As long as there have been computers, they have been compared to the human brain. The brain has enormous computational power, with some estimates suggesting the equivalent of billions of calculations per second.
Modern high-performance computing systems – often called supercomputers – have caught up to the brain in terms of speed and storage capacity. However, the brain remains a more efficient machine, with very little energy cost to the body, while high-performance computing systems require a tremendous amount of energy to operate. The brain also maintains an edge in terms of flexibility and the ability to learn. Enter neuromorphic computing.
“Neuromorphic computing uses the model of the brain to build systems,” said Mark Dean, John Fisher distinguished professor in the Min H. Kao department of electrical engineering and computer science. “It uses neurons and synapses, which are common in biological systems, to do computation and transfer information.”

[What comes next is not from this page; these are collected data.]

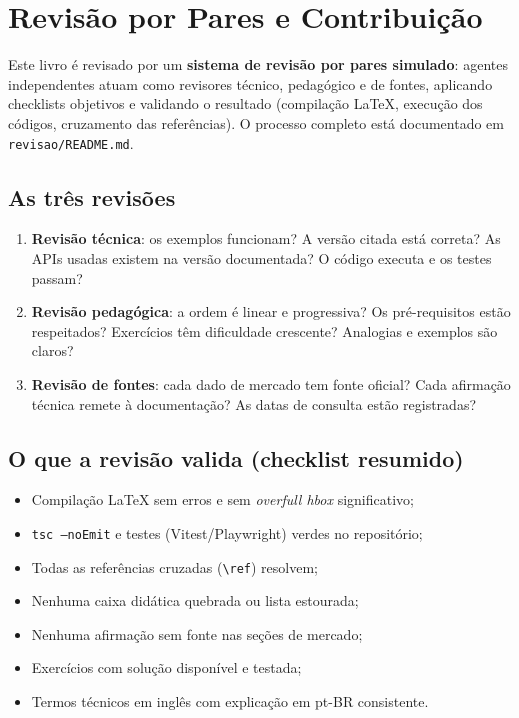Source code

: \chapter{Revisão por Pares e Contribuição}
\label{apendice:revisao}

\begin{caixaconceito}
Este livro é revisado por um \textbf{sistema de revisão por pares simulado}:
agentes independentes atuam como revisores técnico, pedagógico e de fontes,
aplicando checklists objetivos e validando o resultado (compilação LaTeX,
execução dos códigos, cruzamento das referências). O processo completo está
documentado em \texttt{revisao/README.md}.
\end{caixaconceito}

\section{As três revisões}

\begin{enumerate}[leftmargin=*, itemsep=0.4em]
  \item \textbf{Revisão técnica}: os exemplos funcionam? A versão citada está
  correta? As APIs usadas existem na versão documentada? O código executa e os
  testes passam?
  \item \textbf{Revisão pedagógica}: a ordem é linear e progressiva? Os
  pré-requisitos estão respeitados? Exercícios têm dificuldade crescente?
  Analogias e exemplos são claros?
  \item \textbf{Revisão de fontes}: cada dado de mercado tem fonte oficial?
  Cada afirmação técnica remete à documentação? As datas de consulta estão
  registradas?
\end{enumerate}

\section{O que a revisão valida (checklist resumido)}

\begin{itemize}[leftmargin=*, itemsep=0.4em]
  \item Compilação LaTeX sem erros e sem \emph{overfull hbox} significativo;
  \item \texttt{tsc --noEmit} e testes (Vitest/Playwright) verdes no repositório;
  \item Todas as referências cruzadas (\texttt{\textbackslash ref}) resolvem;
  \item Nenhuma caixa didática quebrada ou lista estourada;
  \item Nenhuma afirmação sem fonte nas seções de mercado;
  \item Exercícios com solução disponível e testada;
  \item Termos técnicos em inglês com explicação em pt-BR consistente.
\end{itemize}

According to Dean, neuromorphic computing has the potential to significantly reduce power consumption and take on more complex functions – even to increase the complexity of problems a computer can manage.
“Our goal is not to replicate the brain but to learn from what we know and build a computer that is much more efficient, has much more scalability, and can solve problems that are difficult for computers to solve – like watching a video and identifying a person in that video. Humans can do that but computers have a hard time with those kinds of applications,” said Dean.
In its first year, Dean’s JDRD team worked to develop a scalable neural network structure using a neuromorphic array communications controller and a second-generation dynamic adaptive neural network array applied to an autonomous robot. Graduate student Aaron Young has demonstrated the scalability and flexibility of this structure and plans to submit a publication on his findings in the next year.
At the end of this funding year, Dean hopes to have created a neural network with the ability to scale upward from small applications to large systems like high performance computers.